__Exercise aim__.
Lines that include "project" make up the answer; copy all of them from the data below.

──────

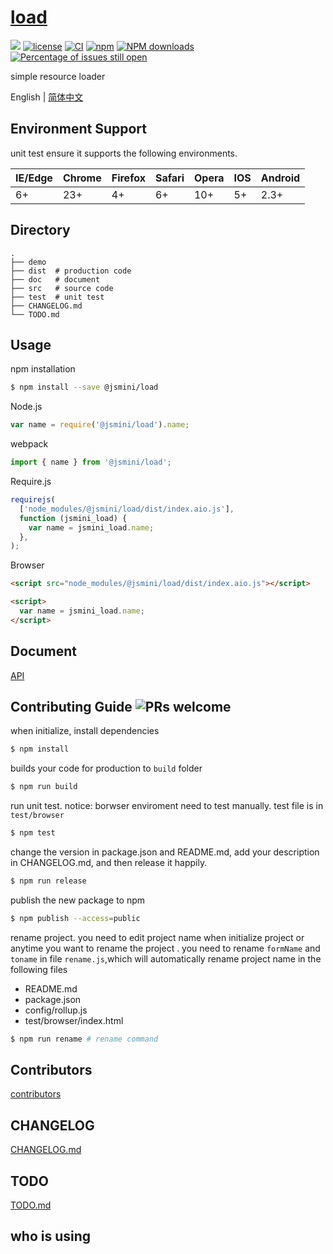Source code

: # [load](https://github.com/jsmini/load)

[![](https://img.shields.io/badge/Powered%20by-jslib%20load-brightgreen.svg)](https://github.com/yanhaijing/jslib-load)
[![license](https://img.shields.io/badge/license-MIT-blue.svg)](https://github.com/jsmini/load/blob/master/LICENSE)
[![CI](https://github.com/jsmini/load/actions/workflows/ci.yml/badge.svg?branch=master)](https://github.com/jsmini/load/actions/workflows/ci.yml)
[![npm](https://img.shields.io/badge/npm-0.4.0-orange.svg)](https://www.npmjs.com/package/@jsmini/load)
[![NPM downloads](http://img.shields.io/npm/dm/@jsmini/load.svg?style=flat-square)](http://www.npmtrends.com/@jsmini/load)
[![Percentage of issues still open](http://isitmaintained.com/badge/open/jsmini/load.svg)](http://isitmaintained.com/project/jsmini/load 'Percentage of issues still open')

simple resource loader

English | [简体中文](./README-zh_CN.md)

## Environment Support

unit test ensure it supports the following environments.

| IE/Edge | Chrome | Firefox | Safari | Opera | IOS | Android |
| ------- | ------ | ------- | ------ | ----- | --- | ------- |
| 6+      | 23+    | 4+      | 6+     | 10+   | 5+  | 2.3+    |

## Directory

```
.
├── demo
├── dist  # production code
├── doc   # document
├── src   # source code
├── test  # unit test
├── CHANGELOG.md
└── TODO.md
```

## Usage

npm installation

```bash
$ npm install --save @jsmini/load
```

Node.js

```js
var name = require('@jsmini/load').name;
```

webpack

```js
import { name } from '@jsmini/load';
```

Require.js

```js
requirejs(
  ['node_modules/@jsmini/load/dist/index.aio.js'],
  function (jsmini_load) {
    var name = jsmini_load.name;
  },
);
```

Browser

```html
<script src="node_modules/@jsmini/load/dist/index.aio.js"></script>

<script>
  var name = jsmini_load.name;
</script>
```

## Document

[API](https://github.com/jsmini/load/blob/master/doc/api.md)

## Contributing Guide ![PRs welcome](https://img.shields.io/badge/PRs-welcome-brightgreen.svg)

when initialize, install dependencies

```bash
$ npm install
```

builds your code for production to `build` folder

```bash
$ npm run build
```

run unit test. notice: borwser enviroment need to test manually. test file is in `test/browser`

```bash
$ npm test
```

change the version in package.json and README.md, add your description in CHANGELOG.md, and then release it happily.

```bash
$ npm run release
```

publish the new package to npm

```bash
$ npm publish --access=public
```

rename project. you need to edit project name when initialize project or anytime you want to rename the project . you need to rename `formName` and `toname` in file `rename.js`,which will automatically rename project name in the following files

- README.md
- package.json
- config/rollup.js
- test/browser/index.html

```bash
$ npm run rename # rename command
```

## Contributors

[contributors](https://github.com/jsmini/load/graphs/contributors)

## CHANGELOG

[CHANGELOG.md](https://github.com/jsmini/load/blob/master/CHANGELOG.md)

## TODO

[TODO.md](https://github.com/jsmini/load/blob/master/TODO.md)

## who is using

──────

__Response area__.
[![Percentage of issues still open](http://isitmaintained.com/badge/open/jsmini/load.svg)](http://isitmaintained.com/project/jsmini/load 'Percentage of issues still open')
rename project. you need to edit project name when initialize project or anytime you want to rename the project . you need to rename `formName` and `toname` in file `rename.js`,which will automatically rename project name in the following files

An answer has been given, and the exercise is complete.